▸ **TASK BRIEF**:
Retype, exactly and only, each line from the one containing "###### - 高度数字驱动的公司比不太依赖数据的公司有大约3倍的几率在决策上有明显提升。" to the end of the records below.

▸ **TASK INPUT**:
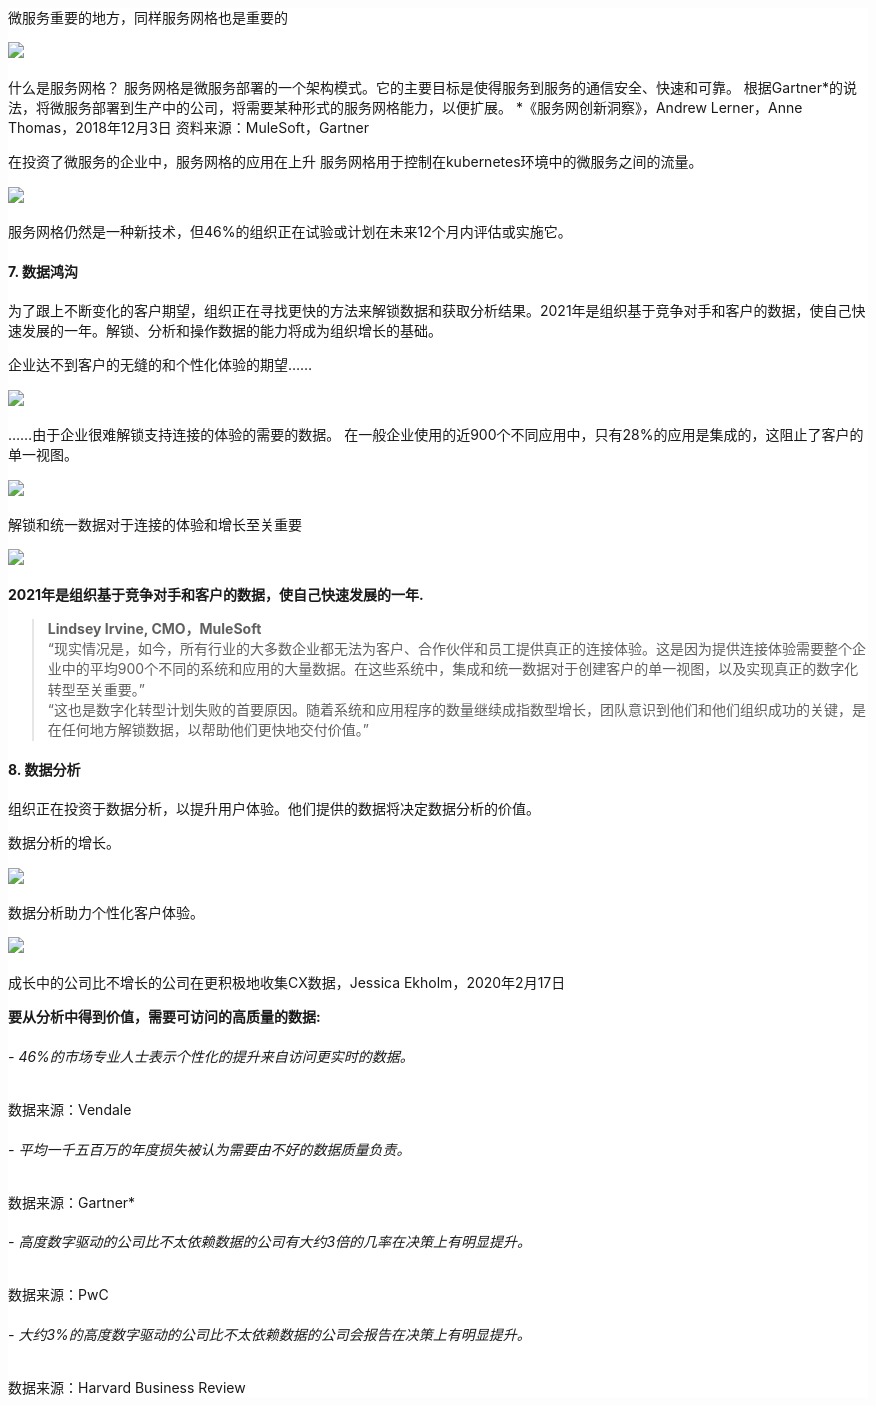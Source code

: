 微服务重要的地方，同样服务网格也是重要的

![](/images/blog/top-8-trends-shaping-digital-transformation-in-2021-028.png)

什么是服务网格？
服务网格是微服务部署的一个架构模式。它的主要目标是使得服务到服务的通信安全、快速和可靠。
根据Gartner*的说法，将微服务部署到生产中的公司，将需要某种形式的服务网格能力，以便扩展。
*《服务网创新洞察》，Andrew Lerner，Anne Thomas，2018年12月3日
资料来源：MuleSoft，Gartner

在投资了微服务的企业中，服务网格的应用在上升
服务网格用于控制在kubernetes环境中的微服务之间的流量。

![](/images/blog/top-8-trends-shaping-digital-transformation-in-2021-029.png)

服务网格仍然是一种新技术，但46%的组织正在试验或计划在未来12个月内评估或实施它。

#### 7. 数据鸿沟
为了跟上不断变化的客户期望，组织正在寻找更快的方法来解锁数据和获取分析结果。2021年是组织基于竞争对手和客户的数据，使自己快速发展的一年。解锁、分析和操作数据的能力将成为组织增长的基础。

企业达不到客户的无缝的和个性化体验的期望……

![](/images/blog/top-8-trends-shaping-digital-transformation-in-2021-030.png)

……由于企业很难解锁支持连接的体验的需要的数据。
在一般企业使用的近900个不同应用中，只有28%的应用是集成的，这阻止了客户的单一视图。

![](/images/blog/top-8-trends-shaping-digital-transformation-in-2021-031.png)

解锁和统一数据对于连接的体验和增长至关重要

![](/images/blog/top-8-trends-shaping-digital-transformation-in-2021-032.png)

**2021年是组织基于竞争对手和客户的数据，使自己快速发展的一年.**
>**Lindsey Irvine, CMO，MuleSoft**  
>“现实情况是，如今，所有行业的大多数企业都无法为客户、合作伙伴和员工提供真正的连接体验。这是因为提供连接体验需要整个企业中的平均900个不同的系统和应用的大量数据。在这些系统中，集成和统一数据对于创建客户的单一视图，以及实现真正的数字化转型至关重要。”         
>“这也是数字化转型计划失败的首要原因。随着系统和应用程序的数量继续成指数型增长，团队意识到他们和他们组织成功的关键，是在任何地方解锁数据，以帮助他们更快地交付价值。”

#### 8. 数据分析
组织正在投资于数据分析，以提升用户体验。他们提供的数据将决定数据分析的价值。

数据分析的增长。

![](/images/blog/top-8-trends-shaping-digital-transformation-in-2021-033.png)

数据分析助力个性化客户体验。

![](/images/blog/top-8-trends-shaping-digital-transformation-in-2021-034.png)

成长中的公司比不增长的公司在更积极地收集CX数据，Jessica Ekholm，2020年2月17日

**要从分析中得到价值，需要可访问的高质量的数据:**
###### - 46%的市场专业人士表示个性化的提升来自访问更实时的数据。
数据来源：Vendale
###### - 平均一千五百万的年度损失被认为需要由不好的数据质量负责。
数据来源：Gartner*
###### - 高度数字驱动的公司比不太依赖数据的公司有大约3倍的几率在决策上有明显提升。
数据来源：PwC
###### - 大约3%的高度数字驱动的公司比不太依赖数据的公司会报告在决策上有明显提升。
数据来源：Harvard Business Review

▸ **SOLUTION FOR THIS PROBLEM**:
###### - 高度数字驱动的公司比不太依赖数据的公司有大约3倍的几率在决策上有明显提升。
数据来源：PwC
###### - 大约3%的高度数字驱动的公司比不太依赖数据的公司会报告在决策上有明显提升。
数据来源：Harvard Business Review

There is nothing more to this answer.